Feita uma tal apreciação, e não obstante estarmos no âmbito da tutela cautelar cremos que se nos impõe a admissão da presente pretensão de revista. Na verdade, a questão que se coloca nas alegações de revista, e que tem a ver com a determinação, no caso concreto, de qual o tribunal materialmente competente para apreciar e decidir o litígio, se o tribunal administrativo se o tribunal arbitral do desporto, exige, a seu montante, a apreciação da natureza da relação jurídica litigada, se a administrativa ou de «carácter meramente desportivo». Ora, isto impõe uma abordagem algo complexa dos regimes jurídicos em causa, e uma interpretação e aplicação sagaz das suas normas chamadas a intervir. A solução encontrada pelo acórdão recorrido surge como pouco convincente, e, não obstante poder estar correcta, carece de um tratamento jurídico que lhe confira maior clareza, imprimindo-lhe mais certeza, até porque pôs um ponto final aos autos, considerando prejudicado todo o demais que neles pendia. A questão tem, ainda, forte pendor paradigmático, já que poderá surgir facilmente noutros casos futuros e é de toda a conveniência criar um lastro jurisprudencial para a sua correcta decisão.

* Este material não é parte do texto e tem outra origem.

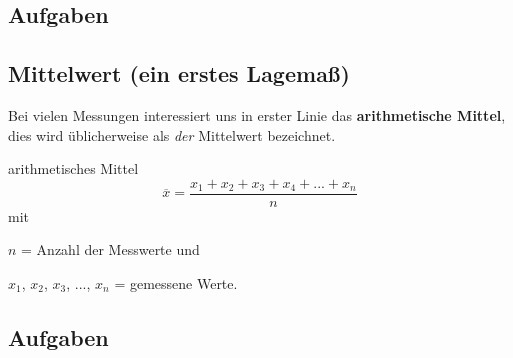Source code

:\subsection*{Aufgaben}
\newpage


\subsection{Mittelwert (ein erstes Lagemaß)}
Bei vielen Messungen interessiert uns in erster Linie das
\textbf{arithmetische Mittel}, dies wird
üblicherweise als \textit{der} Mittelwert bezeichnet.

\begin{definition}{arithmetisches Mittel}{}
  $$\overline{x} = \frac{x_1 + x_2 + x_3 + x_4 + ... + x_n}{n}$$
  mit
  
  $n$ = Anzahl der Messwerte und

  $x_1$, $x_2$, $x_3$, ..., $x_n$ = gemessene Werte.
  \end{definition}

\subsection*{Aufgaben}
\newpage
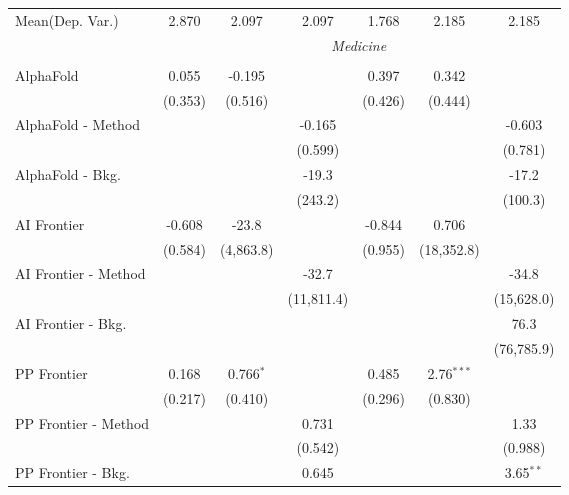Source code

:\begin{tabular}{lcccccc}
Mean(Dep. Var.) & 2.870 & 2.097 & 2.097 & 1.768 & 2.185 & 2.185 \\
 & \multicolumn{6}{c}{\textit{Medicine}} \\ \\
   AlphaFold            & 0.055   & -0.195      &            & 0.397   & 0.342        &   \\   
                        & (0.353) & (0.516)     &            & (0.426) & (0.444)      &   \\   
   AlphaFold - Method   &         &             & -0.165     &         &              & -0.603\\   
                        &         &             & (0.599)    &         &              & (0.781)\\   
   AlphaFold - Bkg.     &         &             & -19.3      &         &              & -17.2\\   
                        &         &             & (243.2)    &         &              & (100.3)\\   
   AI Frontier          & -0.608  & -23.8       &            & -0.844  & 0.706        &   \\   
                        & (0.584) & (4,863.8)   &            & (0.955) & (18,352.8)   &   \\   
   AI Frontier - Method &         &             & -32.7      &         &              & -34.8\\   
                        &         &             & (11,811.4) &         &              & (15,628.0)\\   
   AI Frontier - Bkg.   &         &             &            &         &              & 76.3\\   
                        &         &             &            &         &              & (76,785.9)\\   
   PP Frontier          & 0.168   & 0.766$^{*}$ &            & 0.485   & 2.76$^{***}$ &   \\   
                        & (0.217) & (0.410)     &            & (0.296) & (0.830)      &   \\   
   PP Frontier - Method &         &             & 0.731      &         &              & 1.33\\   
                        &         &             & (0.542)    &         &              & (0.988)\\   
   PP Frontier - Bkg.   &         &             & 0.645      &         &              & 3.65$^{**}$\\   

\end{tabular}
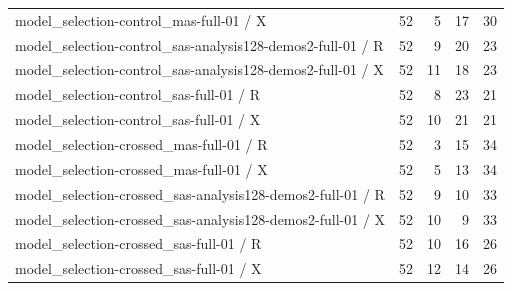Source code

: \begin{longtable}{p{}rrrr}
model\_selection-control\_mas-full-01 / X & 52 & 5 & 17 & 30 \\
model\_selection-control\_sas-analysis128-demos2-full-01 / R & 52 & 9 & 20 & 23 \\
model\_selection-control\_sas-analysis128-demos2-full-01 / X & 52 & 11 & 18 & 23 \\
model\_selection-control\_sas-full-01 / R & 52 & 8 & 23 & 21 \\
model\_selection-control\_sas-full-01 / X & 52 & 10 & 21 & 21 \\
model\_selection-crossed\_mas-full-01 / R & 52 & 3 & 15 & 34 \\
model\_selection-crossed\_mas-full-01 / X & 52 & 5 & 13 & 34 \\
model\_selection-crossed\_sas-analysis128-demos2-full-01 / R & 52 & 9 & 10 & 33 \\
model\_selection-crossed\_sas-analysis128-demos2-full-01 / X & 52 & 10 & 9 & 33 \\
model\_selection-crossed\_sas-full-01 / R & 52 & 10 & 16 & 26 \\
model\_selection-crossed\_sas-full-01 / X & 52 & 12 & 14 & 26 \\
\end{longtable}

Assim, quer em nome da necessidade de uma maior segurança na decisão de questão juridicamente relevante, quer em nome da necessidade de buscar uma melhor e mais clara decisão de direito, é de admitir a presente revista.

Importa, pois, quebrar neste caso a regra da excepcionalidade dos recursos de revista, e admitir o aqui interposto pelo A....

Nestes termos, e de harmonia com o disposto no artigo 150º do CPTA, acordam os juízes desta formação em admitir a revista.

Sem custas.

Lisboa, 1 de Fevereiro de 2024. – José Veloso (relator) – Teresa de Sousa – Fonseca da Paz.